165.21.154.9 - - [03/Jul/2003:06:39:23 -0400] "GET
/ HTTP/1.1" 200 15549 "http://www.working-at-home-business.com"
"Mozilla/4.0 (compatible; MSIE 6.0; Windows NT 5.0; http://www.working-at-home-business.com)"
Let´s see what's inside one by one.
User IP Address
210.25.164.20
This is the IP address of the visitor to our site.
It tells you where the visitor is from. If you do a reverse DNS
look-up on this IP number at DNS Stuff the result is bbcache-9.singnet.com.sg
which belongs to "Singapore Telecommunications Pte Ltd".
You really can't go further than that to identify a particular person.
Otherwise, the Internet would be too dangerous. ;)
Yeah, that visitor was myself.
Date/Time
03/Jul/2003:06:39:23
The exact time of the visit. Combined with the IP
address, it enables you to follow a particular visitor sequentially
from page to page on your site. More on this later.
GMT offset
0400
This is the number of hours from Greenwich Mean
Time (GMT). So in our example the offset is 4 hours from GMT.
Action
"GET / HTTP/1.1"
This is either GET or POST. Except for a few CGI
programs, this will typically be GET. That is, get a web page or
an image that goes on that page.
This line records a command from my own browser
to GET a web page from the root directory (Notice the slash "/"after
GET) using a protocol named HTTP/1.1. This is the index page of
our web site.
Another example.
"GET /web-promotion/index.shtml HTTP/1.1"
It records a request of this URL:
http://www.webhosting.com/web-promotion/index.shtml
Return Code
200
The next item tells whether the action was successful
or not. Our example is a return code of 200, which means "Successful
Loaded". You've probably got the dreaded 404 "File Not
Found" error code when the web page you were trying to find
wasn't at that URL, so these return codes aren't entirely new to
you.
Other common return codes include:
400 - Bad Request 401- Authorization Required 403
- Forbidden 500 - Internal Server Error
Size
15549
This is the size of the file sent, in this case
15549 bytes.
Referrer
"http://www.scrup.com"
This tells us the web page where the visitor came
from.

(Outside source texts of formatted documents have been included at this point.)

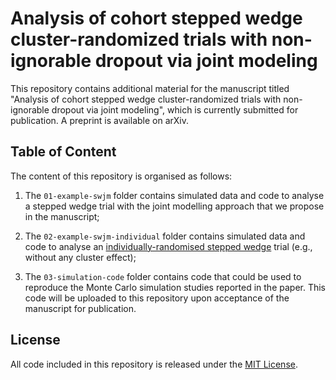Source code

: # Analysis of cohort stepped wedge cluster-randomized trials with non-ignorable dropout via joint modeling

This repository contains additional material for the manuscript titled "Analysis of cohort stepped wedge cluster-randomized trials with non-ignorable dropout via joint modeling", which is currently submitted for publication.
A preprint is available on arXiv.

## Table of Content

The content of this repository is organised as follows:

1. The `01-example-swjm` folder contains simulated data and code to analyse a stepped wedge trial with the joint modelling approach that we propose in the manuscript;

1. The `02-example-swjm-individual` folder contains simulated data and code to analyse an [individually-randomised stepped wedge](https://pubmed.ncbi.nlm.nih.gov/30225934/) trial (e.g., without any cluster effect);

1. The `03-simulation-code` folder contains code that could be used to reproduce the Monte Carlo simulation studies reported in the paper.
   This code will be uploaded to this repository upon acceptance of the manuscript for publication.

## License

All code included in this repository is released under the [MIT License](LICENSE.md).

In our example http://www.working-at-home-business.com ,which
is also run by us.
You will find another extremely important piece
of information here: the keywords by which your visitors found you.
For example:
"http://search.msn.com/bin/search?p=web%20hosting%20singapore"
It tells you someone found this page at Yahoo, using
the keywords "web hosting singapore".
By studying referrer information, you will know
exactly which search engine brings your how many visitors, what
they were looking for when they found your site, which links partner
is more valuable...then you will know how to spend your advertising
dollars wisely.
Browser/Platform
"Mozilla/4.0 (compatible; MSIE 6.0; Windows
NT 5.0; http://www.working-at-home-business.com)"
The final field in the log file tells you what web
browser and operating system the visitor is using.
Mozilla is a code name that indicates the browser
is Netscape-compatible. In this case, the visitor was using IE6.0
on a Windows NT operating system.
Why my URL is at the end again? Just a little fun.
I customized my browser a bit. You won't see it anywhere else unless
I did visit your web site. ;)
Tracing A Visitor
Here comes the more interesting part. Lets take
a closer look at the log file and see how a visitor passes through
your site. I will be abbreviating the log file to simplify this
for you.
03/Jul/2003:06:39:23 GET / 03/Jul/2003:06:39:52
GET /web-hosting/index.shtml 03/Jul/2003:06:40:36 GET /newsletter/index.shtml
03/Jul/2003:06:41:04 POST /cgi-bin/followup/auto_followup.pl 03/Jul/2003:06:41:05
GET /newsletter/subscribed.shtml 03/Jul/2003:06:41:27 GET /support/index.shtml
03/Jul/2003:06:41:38 GET /support/log.shtml
First, the visitor went to the homepage of Singapore
Web Hosting, then web hosting section to find out more about web
hosting package. And then looked at newsletter page and filled up
the subscription form. Our CGI script processed the form and the
visitor was redirected to "thank you for subscription"
page. This visitor continued reading some articles in support section.
I've skipped all the requests for images.
Why should you analyze a visitor's path? Because
only when you do that, you begin to discover how a visitor uses
your site: which door and from where she comes in, what interests
her most, and where she leaves. Lots of small scientific observations
will add up to an accurate picture of what a visitor actually does
on your site.
That information is priceless if your goal is to
optimize the experience, and lead your visitor to the most important
parts of your site.
|